### Brief:
From the line that contains "Binary Search is" through the line that contains "## 📚 Learning Resources", output every line of the listing below exactly and leave out all the rest.

### Entries shown:
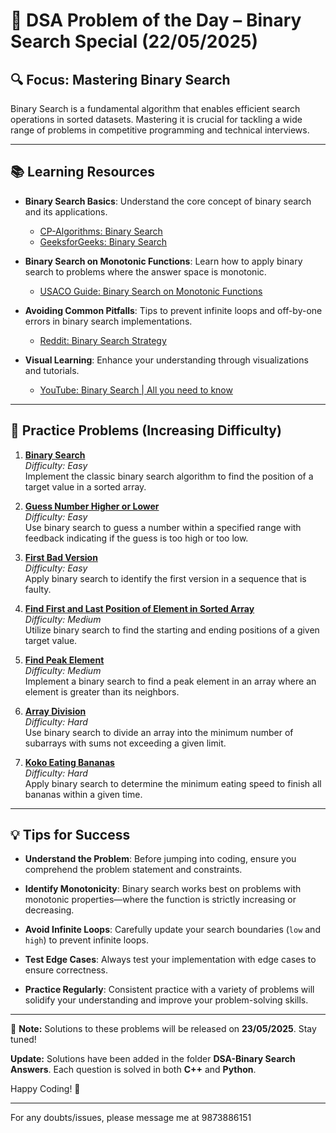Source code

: # 📘 DSA Problem of the Day – Binary Search Special (22/05/2025)

## 🔍 Focus: Mastering Binary Search

Binary Search is a fundamental algorithm that enables efficient search operations in sorted datasets. Mastering it is crucial for tackling a wide range of problems in competitive programming and technical interviews.

---

## 📚 Learning Resources

- **Binary Search Basics**: Understand the core concept of binary search and its applications.
    - [CP-Algorithms: Binary Search](https://cp-algorithms.com/num_methods/binary_search.html)
    - [GeeksforGeeks: Binary Search](https://www.geeksforgeeks.org/binary-search/)

- **Binary Search on Monotonic Functions**: Learn how to apply binary search to problems where the answer space is monotonic.
    - [USACO Guide: Binary Search on Monotonic Functions](https://usaco.guide/silver/binary-search)

- **Avoiding Common Pitfalls**: Tips to prevent infinite loops and off-by-one errors in binary search implementations.
    - [Reddit: Binary Search Strategy](https://www.reddit.com/r/leetcode/comments/15d9aro/try_this_strategy_for_binary_search/)

- **Visual Learning**: Enhance your understanding through visualizations and tutorials.
    - [YouTube: Binary Search | All you need to know](https://www.youtube.com/watch?v=23643guTXMo)

---

## 🧩 Practice Problems (Increasing Difficulty)

1. **[Binary Search](https://leetcode.com/problems/binary-search/)**  
   *Difficulty: Easy*  
   Implement the classic binary search algorithm to find the position of a target value in a sorted array.

2. **[Guess Number Higher or Lower](https://leetcode.com/problems/guess-number-higher-or-lower/)**  
   *Difficulty: Easy*  
   Use binary search to guess a number within a specified range with feedback indicating if the guess is too high or too low.

3. **[First Bad Version](https://leetcode.com/problems/first-bad-version/)**  
   *Difficulty: Easy*  
   Apply binary search to identify the first version in a sequence that is faulty.

4. **[Find First and Last Position of Element in Sorted Array](https://leetcode.com/problems/find-first-and-last-position-of-element-in-sorted-array/)**  
   *Difficulty: Medium*  
   Utilize binary search to find the starting and ending positions of a given target value.

5. **[Find Peak Element](https://leetcode.com/problems/find-peak-element/)**  
   *Difficulty: Medium*  
   Implement a binary search to find a peak element in an array where an element is greater than its neighbors.

6. **[Array Division](https://cses.fi/problemset/task/1085/)**  
   *Difficulty: Hard*  
   Use binary search to divide an array into the minimum number of subarrays with sums not exceeding a given limit.

7. **[Koko Eating Bananas](https://leetcode.com/problems/koko-eating-bananas/)**  
   *Difficulty: Hard*  
   Apply binary search to determine the minimum eating speed to finish all bananas within a given time.

---

## 💡 Tips for Success

- **Understand the Problem**: Before jumping into coding, ensure you comprehend the problem statement and constraints.

- **Identify Monotonicity**: Binary search works best on problems with monotonic properties—where the function is strictly increasing or decreasing.

- **Avoid Infinite Loops**: Carefully update your search boundaries (`low` and `high`) to prevent infinite loops.

- **Test Edge Cases**: Always test your implementation with edge cases to ensure correctness.

- **Practice Regularly**: Consistent practice with a variety of problems will solidify your understanding and improve your problem-solving skills.

---

📢 **Note:** Solutions to these problems will be released on **23/05/2025**. Stay tuned!

**Update:** Solutions have been added in the folder **DSA-Binary Search Answers**. Each question is solved in both **C++** and **Python**.

Happy Coding! 🚀

---

For any doubts/issues, please message me at 9873886151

### Problem solution:
Binary Search is a fundamental algorithm that enables efficient search operations in sorted datasets. Mastering it is crucial for tackling a wide range of problems in competitive programming and technical interviews.

---

## 📚 Learning Resources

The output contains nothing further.